Already signed by the president, an amendment to the VAT Act introduces a considerable change for banks and other VAT payers who secure the future payment of their receivables with movable and immovable property. According to the new amendment, likely to become effective from 1 July, the realisation of these types of security will be subject to the reverse-charge mechanism. The amendment gives rise to some uncertainty, which the General Financial Directorate’s information currently in preparation should hopefully remove.

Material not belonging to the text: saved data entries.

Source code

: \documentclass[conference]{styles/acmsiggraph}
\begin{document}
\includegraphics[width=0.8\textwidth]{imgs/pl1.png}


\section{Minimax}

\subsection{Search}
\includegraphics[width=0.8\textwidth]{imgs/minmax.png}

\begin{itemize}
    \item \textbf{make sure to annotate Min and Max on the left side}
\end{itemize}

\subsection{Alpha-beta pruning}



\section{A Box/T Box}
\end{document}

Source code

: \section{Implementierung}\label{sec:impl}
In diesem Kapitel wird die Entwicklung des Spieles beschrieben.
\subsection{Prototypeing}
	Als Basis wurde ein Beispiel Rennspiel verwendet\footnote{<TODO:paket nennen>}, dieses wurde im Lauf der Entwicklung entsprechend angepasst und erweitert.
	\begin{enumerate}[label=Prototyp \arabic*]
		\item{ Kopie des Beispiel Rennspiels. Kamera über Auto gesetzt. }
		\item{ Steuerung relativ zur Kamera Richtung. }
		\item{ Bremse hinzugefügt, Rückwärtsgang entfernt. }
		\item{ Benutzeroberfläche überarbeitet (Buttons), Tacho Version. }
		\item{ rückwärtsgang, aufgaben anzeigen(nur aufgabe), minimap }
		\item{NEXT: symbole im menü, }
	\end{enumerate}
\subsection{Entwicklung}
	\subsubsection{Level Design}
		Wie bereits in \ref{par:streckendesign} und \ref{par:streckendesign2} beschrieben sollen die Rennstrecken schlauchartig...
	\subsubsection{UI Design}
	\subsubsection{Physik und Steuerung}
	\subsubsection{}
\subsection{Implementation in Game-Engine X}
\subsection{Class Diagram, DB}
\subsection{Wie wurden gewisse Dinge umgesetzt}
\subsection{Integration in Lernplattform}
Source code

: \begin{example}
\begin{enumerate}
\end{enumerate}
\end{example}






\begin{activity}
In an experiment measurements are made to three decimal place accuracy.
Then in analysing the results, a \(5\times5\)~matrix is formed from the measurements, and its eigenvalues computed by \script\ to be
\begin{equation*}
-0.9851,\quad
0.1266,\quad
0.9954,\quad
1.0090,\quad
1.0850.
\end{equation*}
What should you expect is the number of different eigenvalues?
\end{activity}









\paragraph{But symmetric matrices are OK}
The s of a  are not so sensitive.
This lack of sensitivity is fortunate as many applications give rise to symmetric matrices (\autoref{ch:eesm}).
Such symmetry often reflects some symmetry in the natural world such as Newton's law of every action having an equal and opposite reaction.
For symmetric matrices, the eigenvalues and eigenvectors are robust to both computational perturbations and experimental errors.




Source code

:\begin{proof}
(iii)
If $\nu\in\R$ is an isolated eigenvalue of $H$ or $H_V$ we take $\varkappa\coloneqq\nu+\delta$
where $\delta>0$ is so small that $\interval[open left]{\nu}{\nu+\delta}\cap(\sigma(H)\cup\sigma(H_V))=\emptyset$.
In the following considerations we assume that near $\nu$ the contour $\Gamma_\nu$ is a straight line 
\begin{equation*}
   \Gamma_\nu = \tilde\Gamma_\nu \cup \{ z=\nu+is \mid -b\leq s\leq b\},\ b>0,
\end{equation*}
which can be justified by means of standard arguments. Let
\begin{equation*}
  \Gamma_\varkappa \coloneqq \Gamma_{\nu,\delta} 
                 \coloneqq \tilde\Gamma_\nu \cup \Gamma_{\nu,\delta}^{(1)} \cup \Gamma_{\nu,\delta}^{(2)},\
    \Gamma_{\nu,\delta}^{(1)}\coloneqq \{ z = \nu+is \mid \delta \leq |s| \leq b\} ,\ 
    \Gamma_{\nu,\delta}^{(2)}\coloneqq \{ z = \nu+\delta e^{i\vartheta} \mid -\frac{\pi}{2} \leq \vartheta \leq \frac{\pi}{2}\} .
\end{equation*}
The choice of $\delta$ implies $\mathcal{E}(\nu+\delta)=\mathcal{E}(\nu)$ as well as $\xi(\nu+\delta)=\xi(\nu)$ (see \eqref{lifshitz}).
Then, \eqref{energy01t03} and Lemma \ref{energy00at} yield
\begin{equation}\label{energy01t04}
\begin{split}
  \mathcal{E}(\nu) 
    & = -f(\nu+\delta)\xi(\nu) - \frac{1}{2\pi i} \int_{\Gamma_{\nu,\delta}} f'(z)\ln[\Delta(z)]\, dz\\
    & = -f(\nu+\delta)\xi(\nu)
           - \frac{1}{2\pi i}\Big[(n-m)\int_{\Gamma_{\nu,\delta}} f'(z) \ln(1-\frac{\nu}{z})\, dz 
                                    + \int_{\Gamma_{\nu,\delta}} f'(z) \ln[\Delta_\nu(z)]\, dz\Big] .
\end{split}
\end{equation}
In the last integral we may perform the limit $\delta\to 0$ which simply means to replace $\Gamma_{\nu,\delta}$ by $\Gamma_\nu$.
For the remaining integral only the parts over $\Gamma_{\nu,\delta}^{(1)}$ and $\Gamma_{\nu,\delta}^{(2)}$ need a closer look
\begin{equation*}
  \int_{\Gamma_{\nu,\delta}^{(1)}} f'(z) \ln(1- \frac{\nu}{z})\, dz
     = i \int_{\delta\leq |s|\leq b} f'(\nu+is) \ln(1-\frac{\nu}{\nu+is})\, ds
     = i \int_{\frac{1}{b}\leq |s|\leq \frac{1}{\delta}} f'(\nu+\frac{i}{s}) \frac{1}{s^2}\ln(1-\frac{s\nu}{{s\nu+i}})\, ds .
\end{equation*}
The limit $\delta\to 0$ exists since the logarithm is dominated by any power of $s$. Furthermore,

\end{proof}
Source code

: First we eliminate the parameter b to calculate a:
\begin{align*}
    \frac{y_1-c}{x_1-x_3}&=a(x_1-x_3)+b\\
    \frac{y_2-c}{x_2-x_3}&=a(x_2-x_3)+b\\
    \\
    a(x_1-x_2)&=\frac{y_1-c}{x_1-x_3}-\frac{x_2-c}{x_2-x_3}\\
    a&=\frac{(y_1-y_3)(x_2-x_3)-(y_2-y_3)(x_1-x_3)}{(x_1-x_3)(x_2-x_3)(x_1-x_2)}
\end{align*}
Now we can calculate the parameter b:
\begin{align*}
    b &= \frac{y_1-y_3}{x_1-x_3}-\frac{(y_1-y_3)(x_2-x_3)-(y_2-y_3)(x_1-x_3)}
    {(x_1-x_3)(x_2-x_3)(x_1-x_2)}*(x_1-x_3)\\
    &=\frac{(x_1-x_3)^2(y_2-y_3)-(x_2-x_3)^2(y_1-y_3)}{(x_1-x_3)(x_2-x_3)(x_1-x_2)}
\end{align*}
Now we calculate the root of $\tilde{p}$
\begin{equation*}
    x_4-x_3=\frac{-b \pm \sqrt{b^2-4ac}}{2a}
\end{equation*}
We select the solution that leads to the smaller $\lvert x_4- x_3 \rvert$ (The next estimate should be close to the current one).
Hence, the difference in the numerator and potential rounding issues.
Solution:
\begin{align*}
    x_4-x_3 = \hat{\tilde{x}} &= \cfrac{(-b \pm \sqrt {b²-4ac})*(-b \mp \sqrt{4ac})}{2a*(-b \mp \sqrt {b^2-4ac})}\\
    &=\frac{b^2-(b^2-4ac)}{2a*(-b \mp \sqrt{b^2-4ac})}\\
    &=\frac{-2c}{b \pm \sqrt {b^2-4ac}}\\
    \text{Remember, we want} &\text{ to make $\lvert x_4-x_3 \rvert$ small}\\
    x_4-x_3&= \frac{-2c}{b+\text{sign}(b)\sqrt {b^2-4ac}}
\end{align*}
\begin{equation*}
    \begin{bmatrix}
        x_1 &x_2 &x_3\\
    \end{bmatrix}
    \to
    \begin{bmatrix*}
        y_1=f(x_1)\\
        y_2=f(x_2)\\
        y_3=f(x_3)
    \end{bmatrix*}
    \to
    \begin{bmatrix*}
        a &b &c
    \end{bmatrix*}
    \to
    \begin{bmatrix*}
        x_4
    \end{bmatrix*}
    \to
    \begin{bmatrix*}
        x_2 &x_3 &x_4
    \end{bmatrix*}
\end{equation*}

The amendment to the VAT Act introduces the application of the reverse-charge mechanism on the supply of goods provided as security by one taxable person to another when realising this security. The legislators’ intention is to improve the collection of VAT; it can be expected that insolvent debtors who do not meet their secured obligations will not also have sufficient funds to pay related VAT. Similarly as in the EU VAT Directive, the amendment uses the term security without providing a closer definition. The GFD’s information under preparation clarifies that the new regime will primarily apply to the sale of the object of the securing transfer of an ownership title or a pledge to a third person.

The GFD’s information confirms the existing approach that no taxable supply arises when a pledge is established or a securing transfer of a title is contracted. The taxable supply arises once the object of the security is realised (sold). And the security realisation does not result in only one supply but two at the same time: a taxable supply occurs between the debtor and the creditor (usually a bank) and, simultaneously, between the creditor and a third party. The application of VAT on the delivery of the object of security to a third person does not change at all: this supply continues to be subject to a VAT regime depending on the type of transaction in compliance with general VAT rules. But new rules govern the supply between the debtor and the creditor, prescribing the application of the reverse-charge mechanism. The debtor will have to issue a tax document stating that VAT will be paid by the customer. The VAT base will always be the price for which the creditor sells the object of security to a third party, irrespective of the amount of outstanding debt. A potential difference between proceeds from the realised security and outstanding debt will be refunded to the debtor and the refund will not be subject to VAT. The creditor, typically a bank, will report and pay output VAT and, simultaneously, will be entitled to VAT deduction under standard conditions, i.e. if the delivery to a third person is connected with the entitlement to deduct VAT. 

The above VAT regime will only apply where the general conditions for the application of the local reverse-charge mechanism are met. Above all, both the debtor and the creditor must be VAT payers and the object of security must be goods pursuant to the VAT Act and not, for example, financial guarantees or guarantees in form of securities. 

The GFD’s commented draft information is not yet final. The draft does not deal with certain issues; for example, the tax regime of lapsable pledges or situations where the object of security is not sold to a third person but the creditor decides to keep it.